Pastor Singh said he was surprised to be released as the mob had threatened the police and law courts not to accept bail for Christian leaders. He was unsurprised to hear that no arrests were made.
“The local political leaders are telling the police to turn a blind-eye to attacks on Christians and not prosecute the perpetrators,” he explains.
“They don’t give you any trouble if you are a Hindu.”
Fresh data shows that in 2019, a record 328 violent attacks against Christians in India were reported. The Alliance Defending Freedom (ADF), a Christian NGO says more than 300 Christians were detained without trial for their faith and countless businesses, homes and schools were looted, burnt down and vandalised. Churches have also been torched.
Out of the 328 violent attacks, only 36 resulted in police filing a case but not one incident has yet resulted in prosecution.
It can take up to four years for a case involving the persecution of a Christian to make it to court, leaving the individual vulnerable to further attacks.
Instead, the police will commonly arrest the victim and charge them with trying to convert Hindus – a charge which can be punishable by seven years imprisonment.
Social media has played a pivotal role in the growing levels of intolerance, with hundreds of Facebook groups ‘naming and shaming’ local Christian preachers.
The Sunday Telegraph was accepted into one group, ‘NoConversion’, which has over 300,000 followers.

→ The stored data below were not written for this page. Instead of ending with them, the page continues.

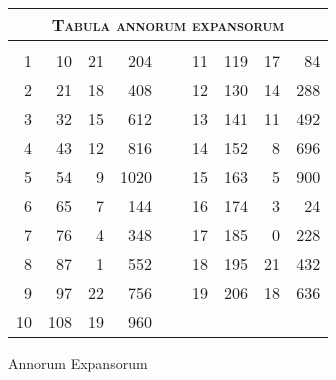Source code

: %
\begin{tabnums} %
\normalsize
\centering
\setlength{\tabcolsep}{1.0ex}
%
\newcommand{\cwd}{3.2em}
\newcommand{\da}{{\scriptsize †}}
\newcommand{\db}{{\scriptsize ‡}}
\newcommand{\ang}{90}
\newcommand{\hsa}[1]{\scriptsize{#1}}
\newcommand{\hsb}[1]{\tiny{#1}}
\newcommand{\hdrA}{%
  ~ & ~ & \multicolumn{3}{c}{\hsa{Arabici}}
}
%
\newcommand{\hdrB}{%
  \ch{888}{\hsb{Anni Iuliani}}&
  \ch{888}{\hsb{Dies}} &
  \hsb{\ch{Horae}{Horae}} &
  \ch{8888}{\hsb{Scru\-puli}}
}
%
\newcommand{\hdrs}{%
 \hdrB & \hspace*{1em} & \hdrB \\
 \cmidrule{1-4} \cmidrule{6-9}
}
%
\begin{tabular}[c]{@{} rrrr c rrrr @{}}
\toprule
\multicolumn{9}{c}{\Large\textsc{Tabula annorum expansorum}} \\
\toprule
\hdrs %
  1 &  10 &  21 &  204 &~&  11 & 119 &  17 &  84 \\
  2 &  21 &  18 &  408 &~&  12 & 130 &  14 & 288 \\
  3 &  32 &  15 &  612 &~&  13 & 141 &  11 & 492 \\
  4 &  43 &  12 &  816 &~&  14 & 152 &   8 & 696 \\
  5 &  54 &   9 & 1020 &~&  15 & 163 &   5 & 900 \\
  6 &  65 &   7 &  144 &~&  16 & 174 &   3 &  24 \\
  7 &  76 &   4 &  348 &~&  17 & 185 &   0 & 228 \\
  8 &  87 &   1 &  552 &~&  18 & 195 &  21 & 432 \\
  9 &  97 &  22 &  756 &~&  19 & 206 &  18 & 636 \\
 10 & 108 &  19 &  960 &~&     &     &     &     \\
\bottomrule
\end{tabular}
\caption{Annorum Expansorum}
\label{tab:p141b}
\end{tabnums}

Videos of Indian Christians are accompanied by comments openly arranging for them to be attacked, some with acid.
One post identifying a white missionary in Delhi was followed by the comment: “People needs pelt stone at this people wherever they see them! Otherwise it will be difficult to eradicate this.”

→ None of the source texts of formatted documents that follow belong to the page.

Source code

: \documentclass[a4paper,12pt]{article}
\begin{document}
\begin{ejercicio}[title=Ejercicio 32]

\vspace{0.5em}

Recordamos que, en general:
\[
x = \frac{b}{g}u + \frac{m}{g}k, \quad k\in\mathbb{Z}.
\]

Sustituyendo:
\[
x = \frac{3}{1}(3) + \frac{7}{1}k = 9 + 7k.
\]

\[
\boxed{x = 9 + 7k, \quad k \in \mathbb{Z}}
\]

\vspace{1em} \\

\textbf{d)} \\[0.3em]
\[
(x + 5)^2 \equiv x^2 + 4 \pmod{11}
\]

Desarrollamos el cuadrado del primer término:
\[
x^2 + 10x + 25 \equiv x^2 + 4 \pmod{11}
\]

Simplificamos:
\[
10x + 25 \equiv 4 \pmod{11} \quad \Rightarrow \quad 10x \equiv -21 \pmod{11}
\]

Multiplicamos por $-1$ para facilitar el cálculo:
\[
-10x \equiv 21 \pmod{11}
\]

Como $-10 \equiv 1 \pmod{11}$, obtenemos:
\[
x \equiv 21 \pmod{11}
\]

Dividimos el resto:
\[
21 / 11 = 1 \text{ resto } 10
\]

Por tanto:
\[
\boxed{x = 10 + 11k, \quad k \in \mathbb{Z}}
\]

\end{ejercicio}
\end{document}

It is no surprise, therefore, India was ranked in tenth place in Open Doors International’s 2020 Watch List for Christian persecution.
It concluded it was safer to be a Christian in the war-zones of Syria, Iraq and the Central African Republic.
Before Modi came to power in 2013, India was ranked outside of the top 30 nations. The ADF has also recorded a 220 per cent increase in violent attacks on Christians since 2014 when Mr Modi came to power.
The BJP has not publicly spoken on the rising number of attacks on Christians. In the lead up to last year’s election, a BJP MP from Karnataka said that seats in parliament should not go to Christians because they “are not honest and loyal citizens of India”. The Sunday Telegraph approached the BJP and RSS for comment.
There are 28 million Christians in India – constituting 2.3 per cent of the population – and the history of the religion can be traced back to 52 AD. Yet, activists say the survival of Christianity in India has never been under such a threat.
“The increase in violence can mostly be explained by the cycle of incitement and impunity often perpetrated by members of the BJP and other Hindu nationalist organizations operating in India,” explains William Stark, the Head of South Asia at the International Christian Concern NGO.
“Essentially, to be Indian is to be Hindu. Those who are not Hindu are thus viewed as foreigners and with suspicion.”
Pastor Jai Singh’s attackers have now filed a criminal case against him for attempted conversion but he remains resolute.
“We are living in constant fear and after hearing about the attack, many local believers renounced their faith,” he said.
“But for me it just made my faith stronger and I pray to God to forgive the people who attacked me.”